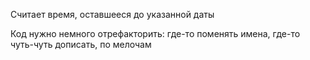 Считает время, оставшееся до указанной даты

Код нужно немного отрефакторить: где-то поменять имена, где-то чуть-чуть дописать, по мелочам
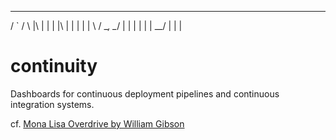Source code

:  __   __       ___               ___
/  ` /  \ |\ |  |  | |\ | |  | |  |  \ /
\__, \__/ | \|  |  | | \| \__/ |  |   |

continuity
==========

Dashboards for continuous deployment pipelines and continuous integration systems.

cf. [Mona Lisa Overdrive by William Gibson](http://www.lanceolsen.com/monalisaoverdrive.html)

---

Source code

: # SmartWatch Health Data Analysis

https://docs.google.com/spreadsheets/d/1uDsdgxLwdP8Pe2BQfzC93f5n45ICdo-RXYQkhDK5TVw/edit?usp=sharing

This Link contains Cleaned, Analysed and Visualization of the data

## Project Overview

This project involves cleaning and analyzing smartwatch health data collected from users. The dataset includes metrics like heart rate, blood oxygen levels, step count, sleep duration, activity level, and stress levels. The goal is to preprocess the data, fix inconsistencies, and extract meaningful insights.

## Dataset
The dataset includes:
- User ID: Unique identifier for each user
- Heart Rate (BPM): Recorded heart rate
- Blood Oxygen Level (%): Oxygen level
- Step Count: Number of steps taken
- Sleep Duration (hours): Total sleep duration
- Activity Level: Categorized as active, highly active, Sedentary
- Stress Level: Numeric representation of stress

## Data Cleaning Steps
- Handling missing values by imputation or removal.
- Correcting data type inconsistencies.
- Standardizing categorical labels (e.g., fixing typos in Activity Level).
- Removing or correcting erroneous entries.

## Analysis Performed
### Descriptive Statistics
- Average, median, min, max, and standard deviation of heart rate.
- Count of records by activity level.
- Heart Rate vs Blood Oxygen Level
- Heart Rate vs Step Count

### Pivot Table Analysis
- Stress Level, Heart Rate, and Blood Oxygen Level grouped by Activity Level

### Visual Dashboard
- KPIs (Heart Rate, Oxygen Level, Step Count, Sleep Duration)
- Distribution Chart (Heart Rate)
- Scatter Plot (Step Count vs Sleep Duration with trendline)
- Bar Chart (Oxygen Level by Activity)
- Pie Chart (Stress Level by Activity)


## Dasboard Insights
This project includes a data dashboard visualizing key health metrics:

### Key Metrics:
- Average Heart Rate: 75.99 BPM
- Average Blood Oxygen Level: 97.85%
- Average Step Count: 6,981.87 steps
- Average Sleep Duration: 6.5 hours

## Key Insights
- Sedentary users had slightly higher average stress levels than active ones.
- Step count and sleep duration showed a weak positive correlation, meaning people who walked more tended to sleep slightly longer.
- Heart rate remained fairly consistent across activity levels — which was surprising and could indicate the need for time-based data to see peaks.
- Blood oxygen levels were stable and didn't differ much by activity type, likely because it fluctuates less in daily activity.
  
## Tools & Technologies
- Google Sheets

---

The problem => Print exactly the lines of the listing above starting at the line containing "- Heart Rate vs Step Count" and ending at the line containing "- Sedentary users", both included.

Written answer =>
- Heart Rate vs Step Count

### Pivot Table Analysis
- Stress Level, Heart Rate, and Blood Oxygen Level grouped by Activity Level

### Visual Dashboard
- KPIs (Heart Rate, Oxygen Level, Step Count, Sleep Duration)
- Distribution Chart (Heart Rate)
- Scatter Plot (Step Count vs Sleep Duration with trendline)
- Bar Chart (Oxygen Level by Activity)
- Pie Chart (Stress Level by Activity)


## Dasboard Insights
This project includes a data dashboard visualizing key health metrics:

### Key Metrics:
- Average Heart Rate: 75.99 BPM
- Average Blood Oxygen Level: 97.85%
- Average Step Count: 6,981.87 steps
- Average Sleep Duration: 6.5 hours

## Key Insights
- Sedentary users had slightly higher average stress levels than active ones.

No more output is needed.